Obviously $BAC = BCZ$. However, $p$ is parallel to $t$, so $EDC = DCZ$. Consequently, $BAC = EDC$, so $ABDE$ is circumscribable.

(p,AB)=(AC,AB) hence p is antiparallel to BC. So any line DE parallel to p is also antiparallel to BC, hence ABDE cyclic.

Let $O$ be the circumcenter of $\triangle ABC$ and $T$ be a point on $t$ such that $T$ and $B$ are on opposite sides of $OC$. Since line $t$ is tangent to the circumcircle of $ABC$, $$\measuredangle ABC=\measuredangle ACT=\measuredangle CED=\measuredangle AED$$so $ABDE$ is cyclic, as desried. $\blacksquare$

The following Lemma helps: Lemma:Let $\Delta ABC$ be inscribed in a circle with center $O$ and Let line $\mathcal{L}$ be tangent at $C$, and let two points on either side of $C$ be $X$ and $Y$ that lie on line $\mathcal{L}$, such, that $X$ is closer to $A$ than $B$ and $Y$ is closer to $B$ than $A$, Then, $\angle B=\angle ACX$ and $\angle A=\angle BAY$

If $S$ is a point in the tangent through $C$ close to $E$, we have, $\angle BDE=\angle BCS=\angle SCA +\angle C=\angle B +\angle C=180-\angle A$

Isn't this problem too easy for JBMO It seemed to me really simple!

It is a junior problem.

What do you mean @Akihi ??? I am 13 years old!

Hmm it is too easy for shortlist of olympiad.

Let $F$ denote the altitude from point $E$ to line $t$. Then we have \[ \angle{BDE}=\angle{BCF}=\angle{ACF}+\angle{BCA}=\angle{ABC}+\angle{BCA}=180-\angle{BAC} \]Thus we know that $ABDE$ is cyclic.

Let X be a point on tangent of C. ∠ACZ = ∠ABC and ∠ACZ = ∠DEC ---> ABDC is cyclic. dude this problem is a joke how can such thing be in shortlist

Since ${t}$ is tangent to $\odot$$(ABC)$ we get that: $\angle$$(t,AC)$$=\angle ABC=\beta$ ${t}$ $\parallel$ ${p}$ $\implies$ $\angle$$(t,AC)$$=\angle DEC=\beta$ $\angle DEC + \angle AED=180$ $\angle AED=180-\beta$ $\angle ABD+ \angle AED=\beta+180-\beta=180$ $\implies$ $A,B,D,E-are$ $concyclic$

Define the intersection of DE with the circumcircle of ABC between arc BC and AC as B' and A', respectively.

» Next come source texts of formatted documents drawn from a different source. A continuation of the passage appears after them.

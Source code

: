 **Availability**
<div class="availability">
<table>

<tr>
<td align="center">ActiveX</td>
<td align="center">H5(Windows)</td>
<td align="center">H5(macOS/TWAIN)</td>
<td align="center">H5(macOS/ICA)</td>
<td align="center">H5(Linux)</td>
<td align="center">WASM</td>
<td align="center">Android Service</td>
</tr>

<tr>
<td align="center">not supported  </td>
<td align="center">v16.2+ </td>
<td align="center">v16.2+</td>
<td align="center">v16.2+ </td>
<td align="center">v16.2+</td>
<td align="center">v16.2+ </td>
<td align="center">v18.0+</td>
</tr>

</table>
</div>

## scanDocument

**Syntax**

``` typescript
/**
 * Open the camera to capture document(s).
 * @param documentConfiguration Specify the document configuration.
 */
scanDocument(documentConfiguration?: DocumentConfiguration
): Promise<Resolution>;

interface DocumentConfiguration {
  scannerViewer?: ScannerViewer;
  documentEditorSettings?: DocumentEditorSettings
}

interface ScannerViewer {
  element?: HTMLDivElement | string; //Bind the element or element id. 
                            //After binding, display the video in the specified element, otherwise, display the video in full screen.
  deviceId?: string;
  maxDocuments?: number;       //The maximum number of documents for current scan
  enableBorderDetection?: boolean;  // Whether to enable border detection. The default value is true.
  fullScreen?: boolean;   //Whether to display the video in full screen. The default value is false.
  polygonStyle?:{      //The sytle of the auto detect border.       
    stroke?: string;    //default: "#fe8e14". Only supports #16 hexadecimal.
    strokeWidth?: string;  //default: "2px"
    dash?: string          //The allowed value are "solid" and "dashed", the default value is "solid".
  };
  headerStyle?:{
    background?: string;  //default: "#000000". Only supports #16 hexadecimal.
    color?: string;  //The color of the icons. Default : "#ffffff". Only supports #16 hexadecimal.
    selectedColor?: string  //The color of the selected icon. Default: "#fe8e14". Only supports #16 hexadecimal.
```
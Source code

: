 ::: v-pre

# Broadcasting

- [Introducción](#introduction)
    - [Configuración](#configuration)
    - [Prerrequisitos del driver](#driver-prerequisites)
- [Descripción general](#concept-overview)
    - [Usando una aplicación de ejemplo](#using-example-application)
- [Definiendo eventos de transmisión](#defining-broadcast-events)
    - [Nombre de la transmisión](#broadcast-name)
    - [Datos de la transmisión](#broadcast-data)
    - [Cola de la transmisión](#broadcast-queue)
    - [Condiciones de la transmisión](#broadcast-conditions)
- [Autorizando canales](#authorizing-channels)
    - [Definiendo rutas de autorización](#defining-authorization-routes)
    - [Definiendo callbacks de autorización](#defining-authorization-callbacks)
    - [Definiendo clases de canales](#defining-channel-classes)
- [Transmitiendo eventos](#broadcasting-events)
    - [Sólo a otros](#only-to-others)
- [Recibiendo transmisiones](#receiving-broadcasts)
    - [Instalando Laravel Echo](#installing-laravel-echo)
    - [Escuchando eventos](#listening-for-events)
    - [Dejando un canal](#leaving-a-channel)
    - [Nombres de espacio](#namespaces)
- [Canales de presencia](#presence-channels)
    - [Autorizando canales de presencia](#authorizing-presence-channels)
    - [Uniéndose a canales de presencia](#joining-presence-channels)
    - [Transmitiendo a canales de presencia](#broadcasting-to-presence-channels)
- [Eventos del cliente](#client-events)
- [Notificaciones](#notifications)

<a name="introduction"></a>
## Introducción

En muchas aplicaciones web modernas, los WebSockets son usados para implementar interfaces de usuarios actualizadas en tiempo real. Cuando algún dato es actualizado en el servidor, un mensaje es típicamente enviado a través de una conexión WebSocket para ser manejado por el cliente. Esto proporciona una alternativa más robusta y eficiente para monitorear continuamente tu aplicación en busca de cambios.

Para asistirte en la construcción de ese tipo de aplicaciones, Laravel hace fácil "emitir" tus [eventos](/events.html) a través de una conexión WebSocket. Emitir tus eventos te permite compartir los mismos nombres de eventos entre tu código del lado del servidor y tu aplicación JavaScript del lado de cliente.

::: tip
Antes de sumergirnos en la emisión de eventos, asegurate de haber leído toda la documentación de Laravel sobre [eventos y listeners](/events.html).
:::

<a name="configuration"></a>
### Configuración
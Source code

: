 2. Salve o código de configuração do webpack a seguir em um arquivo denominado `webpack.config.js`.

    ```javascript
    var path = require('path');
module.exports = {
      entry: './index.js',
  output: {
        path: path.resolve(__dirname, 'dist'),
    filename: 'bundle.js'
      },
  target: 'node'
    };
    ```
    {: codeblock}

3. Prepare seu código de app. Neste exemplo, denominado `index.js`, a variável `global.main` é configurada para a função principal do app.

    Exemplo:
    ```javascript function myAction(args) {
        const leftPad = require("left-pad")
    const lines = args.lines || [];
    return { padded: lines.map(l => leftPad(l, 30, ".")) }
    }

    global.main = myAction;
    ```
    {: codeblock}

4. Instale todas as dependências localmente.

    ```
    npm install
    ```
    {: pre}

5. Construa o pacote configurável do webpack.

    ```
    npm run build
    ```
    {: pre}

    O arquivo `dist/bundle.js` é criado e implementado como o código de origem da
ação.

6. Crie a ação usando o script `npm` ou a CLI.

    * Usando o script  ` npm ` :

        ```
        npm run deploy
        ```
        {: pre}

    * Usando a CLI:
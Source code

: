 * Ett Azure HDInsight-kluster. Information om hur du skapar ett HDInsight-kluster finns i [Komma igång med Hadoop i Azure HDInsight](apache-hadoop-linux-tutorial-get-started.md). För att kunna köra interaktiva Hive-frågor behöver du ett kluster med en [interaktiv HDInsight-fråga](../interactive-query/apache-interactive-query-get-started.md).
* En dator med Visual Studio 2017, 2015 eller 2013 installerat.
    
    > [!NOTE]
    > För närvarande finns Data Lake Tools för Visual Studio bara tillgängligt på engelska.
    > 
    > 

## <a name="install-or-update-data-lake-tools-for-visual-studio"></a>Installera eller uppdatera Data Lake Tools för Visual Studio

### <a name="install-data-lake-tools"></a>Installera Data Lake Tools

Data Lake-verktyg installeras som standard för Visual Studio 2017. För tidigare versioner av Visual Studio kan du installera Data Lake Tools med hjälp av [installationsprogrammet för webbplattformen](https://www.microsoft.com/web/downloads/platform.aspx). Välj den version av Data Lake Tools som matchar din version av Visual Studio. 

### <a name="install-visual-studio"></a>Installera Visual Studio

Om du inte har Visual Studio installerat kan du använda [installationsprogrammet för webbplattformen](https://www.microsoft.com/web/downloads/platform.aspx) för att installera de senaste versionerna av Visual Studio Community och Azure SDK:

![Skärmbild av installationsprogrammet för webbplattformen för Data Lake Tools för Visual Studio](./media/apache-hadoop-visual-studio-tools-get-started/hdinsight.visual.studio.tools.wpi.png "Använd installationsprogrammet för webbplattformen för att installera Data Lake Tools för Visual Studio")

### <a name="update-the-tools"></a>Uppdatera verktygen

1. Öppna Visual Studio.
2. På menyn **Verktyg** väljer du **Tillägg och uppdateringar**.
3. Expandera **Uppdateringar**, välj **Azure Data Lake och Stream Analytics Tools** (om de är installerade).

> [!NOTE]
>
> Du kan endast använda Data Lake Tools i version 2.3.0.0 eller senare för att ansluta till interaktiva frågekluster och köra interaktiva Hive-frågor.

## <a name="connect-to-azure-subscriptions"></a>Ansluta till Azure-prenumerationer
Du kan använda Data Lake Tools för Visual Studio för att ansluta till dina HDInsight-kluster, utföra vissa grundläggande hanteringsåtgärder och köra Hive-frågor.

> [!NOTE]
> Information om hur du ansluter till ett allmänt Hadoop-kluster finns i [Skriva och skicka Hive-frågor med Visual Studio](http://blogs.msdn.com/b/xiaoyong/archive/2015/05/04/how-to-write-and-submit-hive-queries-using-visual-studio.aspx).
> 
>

Let the circumcenter be O. Let $OC \cap DE=X$ Since DE is parallel to the tangent line, OC is perpendicular to DE, and bisects B'A'. This means triangles B'XC and A'XC are congruent so angles <XB'C and <XA'C are equal. Let the aforementioned angle have measure x. <XB'C and <CAA' both intercept arc A'C so <CAA'=x and by similar reasoning <B'BC=x. We also know that ABB'A' is cyclic so <BAA'+BB'A'=180. Let <BAC have measure A. This means <BAA'=A+x so BB'A'=180-A-x. This means <BDC'=180-(180-A-x)-x=A so <BDE=180-A which means ABDE is cyclic.